Records for the exercise —
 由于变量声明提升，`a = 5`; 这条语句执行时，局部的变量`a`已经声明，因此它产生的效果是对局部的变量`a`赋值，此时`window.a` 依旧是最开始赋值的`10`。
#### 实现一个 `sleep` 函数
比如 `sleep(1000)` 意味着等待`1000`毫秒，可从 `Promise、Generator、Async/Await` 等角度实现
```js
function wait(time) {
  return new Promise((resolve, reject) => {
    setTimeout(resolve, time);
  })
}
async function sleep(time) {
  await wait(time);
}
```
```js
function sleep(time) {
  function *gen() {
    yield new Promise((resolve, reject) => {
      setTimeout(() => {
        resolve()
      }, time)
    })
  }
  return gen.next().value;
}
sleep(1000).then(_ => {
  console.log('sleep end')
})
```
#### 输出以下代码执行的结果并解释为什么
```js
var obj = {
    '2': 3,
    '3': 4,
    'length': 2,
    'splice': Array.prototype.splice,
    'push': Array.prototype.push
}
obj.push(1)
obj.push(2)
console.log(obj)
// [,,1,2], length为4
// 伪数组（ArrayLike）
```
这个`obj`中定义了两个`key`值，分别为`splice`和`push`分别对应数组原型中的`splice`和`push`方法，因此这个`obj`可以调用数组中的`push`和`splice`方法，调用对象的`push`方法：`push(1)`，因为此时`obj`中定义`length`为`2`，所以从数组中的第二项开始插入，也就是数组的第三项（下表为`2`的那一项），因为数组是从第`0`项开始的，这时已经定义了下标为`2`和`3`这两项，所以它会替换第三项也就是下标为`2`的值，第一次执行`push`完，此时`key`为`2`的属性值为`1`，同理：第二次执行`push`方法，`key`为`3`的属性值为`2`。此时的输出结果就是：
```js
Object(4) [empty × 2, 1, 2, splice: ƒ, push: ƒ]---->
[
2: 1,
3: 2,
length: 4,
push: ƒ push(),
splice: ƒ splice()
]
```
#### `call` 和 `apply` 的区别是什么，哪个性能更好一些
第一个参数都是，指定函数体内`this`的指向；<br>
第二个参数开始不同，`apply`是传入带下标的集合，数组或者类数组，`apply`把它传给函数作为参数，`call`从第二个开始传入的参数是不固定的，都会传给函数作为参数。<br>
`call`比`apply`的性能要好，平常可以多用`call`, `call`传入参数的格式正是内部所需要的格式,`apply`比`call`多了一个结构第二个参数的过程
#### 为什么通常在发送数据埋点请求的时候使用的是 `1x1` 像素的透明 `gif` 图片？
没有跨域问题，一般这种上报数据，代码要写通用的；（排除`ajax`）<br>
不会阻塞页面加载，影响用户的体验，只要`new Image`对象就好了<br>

==

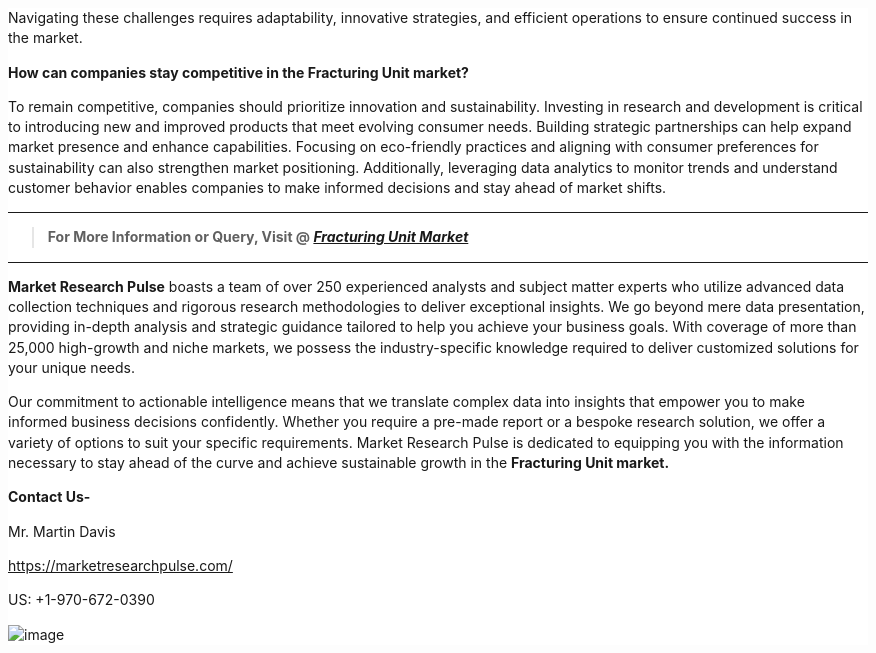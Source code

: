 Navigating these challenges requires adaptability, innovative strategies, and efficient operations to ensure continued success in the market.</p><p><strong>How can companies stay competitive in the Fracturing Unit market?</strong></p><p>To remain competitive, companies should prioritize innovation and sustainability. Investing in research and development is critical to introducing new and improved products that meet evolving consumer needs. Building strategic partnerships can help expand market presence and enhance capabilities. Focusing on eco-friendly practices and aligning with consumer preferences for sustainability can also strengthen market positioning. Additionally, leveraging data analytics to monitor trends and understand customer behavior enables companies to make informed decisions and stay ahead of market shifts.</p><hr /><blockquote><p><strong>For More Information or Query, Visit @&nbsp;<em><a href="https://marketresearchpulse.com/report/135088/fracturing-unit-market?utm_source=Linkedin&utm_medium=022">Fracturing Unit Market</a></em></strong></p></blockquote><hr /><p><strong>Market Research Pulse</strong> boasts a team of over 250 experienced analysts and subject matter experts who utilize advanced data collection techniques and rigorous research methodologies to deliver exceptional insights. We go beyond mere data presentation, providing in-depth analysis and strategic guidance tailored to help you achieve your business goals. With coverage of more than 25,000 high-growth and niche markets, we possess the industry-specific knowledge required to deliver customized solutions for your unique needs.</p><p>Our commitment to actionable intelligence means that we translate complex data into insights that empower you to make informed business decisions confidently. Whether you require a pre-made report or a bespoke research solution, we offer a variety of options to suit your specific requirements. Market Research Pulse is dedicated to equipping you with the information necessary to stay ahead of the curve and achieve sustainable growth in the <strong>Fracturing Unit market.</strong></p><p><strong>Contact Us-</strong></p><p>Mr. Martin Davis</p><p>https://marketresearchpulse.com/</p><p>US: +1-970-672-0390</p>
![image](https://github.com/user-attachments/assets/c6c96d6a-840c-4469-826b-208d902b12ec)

Task — Only lines that hold the string "prototype" belong in the answer, so copy every one of them from the records.

Solution —
    'splice': Array.prototype.splice,
    'push': Array.prototype.push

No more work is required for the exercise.